Health care professionals agree. “Indoor houseplants trigger a serotonin response also known as the happy hormone. And the act of caring for a living entity and seeing it grow and flourish gives us a sense of purpose and motivation,” says Dr. Fred Lam, MD, PhD, FRCSC, Neurosurgeon/Neuroscientist at Northwell Health and MIT affiliate. And Dr. Lam practices what he preaches – his home is filled with numerous houseplants, all perfectly watered and manicured.

Not only did Xie find comfort in caring for her leafy green housemates, she also found the source of inspiration to create the series. “My plants are in my line of vision from my desk at home and often my mind would wander during the endless Zoom calls. It started with me naming them, then eventually evolved into creating personalities and background stories for each of them,” says Xie.
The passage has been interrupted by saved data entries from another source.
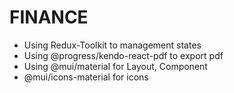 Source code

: # FINANCE
- Using Redux-Toolkit to management states
- Using @progress/kendo-react-pdf to export pdf
- Using @mui/material for Layout, Component
- @mui/icons-material for icons
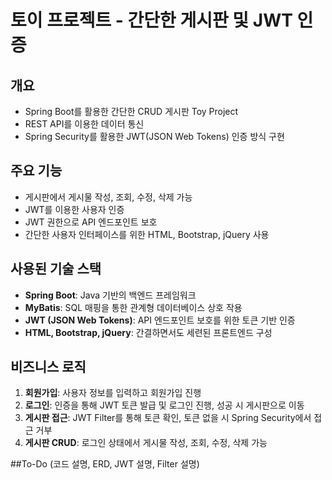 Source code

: # 토이 프로젝트 - 간단한 게시판 및 JWT 인증

## 개요
- Spring Boot를 활용한 간단한 CRUD 게시판 Toy Project
- REST API를 이용한 데이터 통신
- Spring Security를 활용한 JWT(JSON Web Tokens) 인증 방식 구현




## 주요 기능
- 게시판에서 게시물 작성, 조회, 수정, 삭제 가능
- JWT를 이용한 사용자 인증
- JWT 권한으로 API 엔드포인트 보호
- 간단한 사용자 인터페이스를 위한 HTML, Bootstrap, jQuery 사용




## 사용된 기술 스택
- **Spring Boot**: Java 기반의 백엔드 프레임워크
- **MyBatis**: SQL 매핑을 통한 관계형 데이터베이스 상호 작용
- **JWT (JSON Web Tokens)**: API 엔드포인트 보호를 위한 토큰 기반 인증
- **HTML, Bootstrap, jQuery**: 간결하면서도 세련된 프론트엔드 구성




## 비즈니스 로직
1. **회원가입**: 사용자 정보를 입력하고 회원가입 진행
2. **로그인**: 인증을 통해 JWT 토큰 발급 및 로그인 진행, 성공 시 게시판으로 이동
3. **게시판 접근**: JWT Filter를 통해 토큰 확인, 토큰 없을 시 Spring Security에서 접근 거부
4. **게시판 CRUD**: 로그인 상태에서 게시물 작성, 조회, 수정, 삭제 가능



##To-Do (코드 설명, ERD, JWT 설명, Filter 설명)
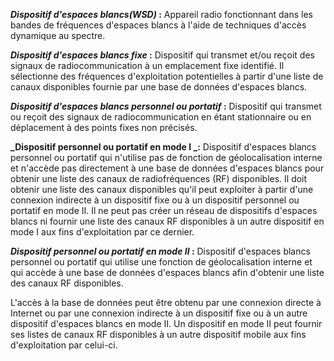 **_Dispositif d'espaces blancs\(WSD\)_ :** Appareil radio fonctionnant dans les bandes de fréquences d'espaces blancs à l'aide de techniques d'accès dynamique au spectre.

**_Dispositif d'espaces blancs fixe_ :** Dispositif qui transmet et/ou reçoit des signaux de radiocommunication à un emplacement fixe identifié. Il sélectionne des fréquences d'exploitation potentielles à partir d'une liste de canaux disponibles fournie par une base de données d'espaces blancs.

**_Dispositif d'espaces blancs personnel ou portatif_ :** Dispositif qui transmet ou reçoit des signaux de radiocommunication en étant stationnaire ou en déplacement à des points fixes non précisés.

**_Dispositif personnel ou portatif en mode I _:** Dispositif d'espaces blancs personnel ou portatif qui n'utilise pas de fonction de géolocalisation interne et n'accède pas directement à une base de données d'espaces blancs pour obtenir une liste des canaux de radiofréquences (RF) disponibles. Il doit obtenir une liste des canaux disponibles qu'il peut exploiter à partir d'une connexion indirecte à un dispositif fixe ou à un dispositif personnel ou portatif en mode II. Il ne peut pas créer un réseau de dispositifs d'espaces blancs ni fournir une liste des canaux RF disponibles à un autre dispositif en mode I aux fins d'exploitation par ce dernier.

**_Dispositif personnel ou portatif en mode II_ :** Dispositif d'espaces blancs personnel ou portatif qui utilise une fonction de géolocalisation interne et qui accède à une base de données d'espaces blancs afin d'obtenir une liste des canaux RF disponibles.

L'accès à la base de données peut être obtenu par une connexion directe à Internet ou par une connexion indirecte à un dispositif fixe ou à un autre dispositif d'espaces blancs en mode II. Un dispositif en mode II peut fournir ses listes de canaux RF disponibles à un autre dispositif mobile aux fins d'exploitation par celui-ci. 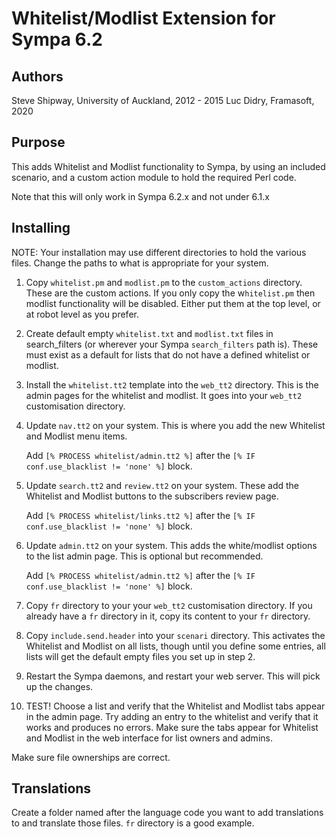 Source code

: # Whitelist/Modlist Extension for Sympa 6.2

## Authors

Steve Shipway, University of Auckland, 2012 - 2015
Luc Didry, Framasoft, 2020

## Purpose

This adds Whitelist and Modlist functionality to Sympa, by using an included scenario, and a custom action module to hold the required Perl code.

Note that this will only work in Sympa 6.2.x and not under 6.1.x

## Installing

NOTE: Your installation may use different directories to hold the various files.
Change the paths to what is appropriate for your system.

1. Copy `whitelist.pm` and `modlist.pm` to the `custom_actions` directory.
   These are the custom actions.
   If you only copy the w`hitelist.pm` then modlist functionality will be disabled.
   Either put them at the top level, or at robot level as you prefer.

2. Create default empty `whitelist.txt` and `modlist.txt` files in search_filters (or wherever your Sympa `search_filters` path is).
   These must exist as a default for lists that do not have a defined whitelist or modlist.

3. Install the `whitelist.tt2` template into the `web_tt2` directory.
   This is the admin pages for the whitelist and modlist.
   It goes into your `web_tt2` customisation directory.

4. Update `nav.tt2` on your system.
   This is where you add the new Whitelist and Modlist menu items.

   Add `[% PROCESS whitelist/admin.tt2 %]` after the `[% IF conf.use_blacklist != 'none' %]` block.

5. Update `search.tt2` and `review.tt2` on your system.
   These add the Whitelist and Modlist buttons to the subscribers review page.

   Add `[% PROCESS whitelist/links.tt2 %]` after the `[% IF conf.use_blacklist != 'none' %]` block.

6. Update `admin.tt2` on your system.
   This adds the white/modlist options to the list admin page.
   This is optional but recommended.

   Add `[% PROCESS whitelist/admin.tt2 %]` after the `[% IF conf.use_blacklist != 'none' %]` block.

7. Copy `fr` directory to your your `web_tt2` customisation directory.
   If you already have a `fr` directory in it, copy its content to your `fr` directory.

8. Copy `include.send.header` into your `scenari` directory.
   This activates the Whitelist and Modlist on all lists, though until you define some entries, all lists will get the default empty files you set up in step 2.

9. Restart the Sympa daemons, and restart your web server.
   This will pick up the changes.

10. TEST!
    Choose a list and verify that the Whitelist and Modlist tabs appear in the admin page.
    Try adding an entry to the whitelist and verify that it works and produces no errors.
    Make sure the tabs appear for Whitelist and Modlist in the web interface for list owners and admins.

Make sure file ownerships are correct.

## Translations

Create a folder named after the language code you want to add translations to and translate those files.
`fr` directory is a good example.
To kick off the show’s launch, the cast and crew are asking Canadians to show some love for their plant pals that have kept them company throughout the pandemic by posting selfies with their favourite houseplant on social media using the hashtag #PlantemicPal. Participants are encouraged to visit the official Instagram account @UprootedShow for more details and for a chance to win a gift card for…plants of course!

“We encourage everyone to get creative – whether it’s a selfie with your best begonia, a solo photo of a fickle ficus or even a sketch of a succulent,” says Tony Lau, one of the show’s producers. “Our hope is that ultimately, the #PlantemicPal initiative will create a sense of community and comfort by bringing together plant aficionados during a challenging time.”

Uprooted: The Plantemic can be viewed on CBC Gem on January 28, 2022.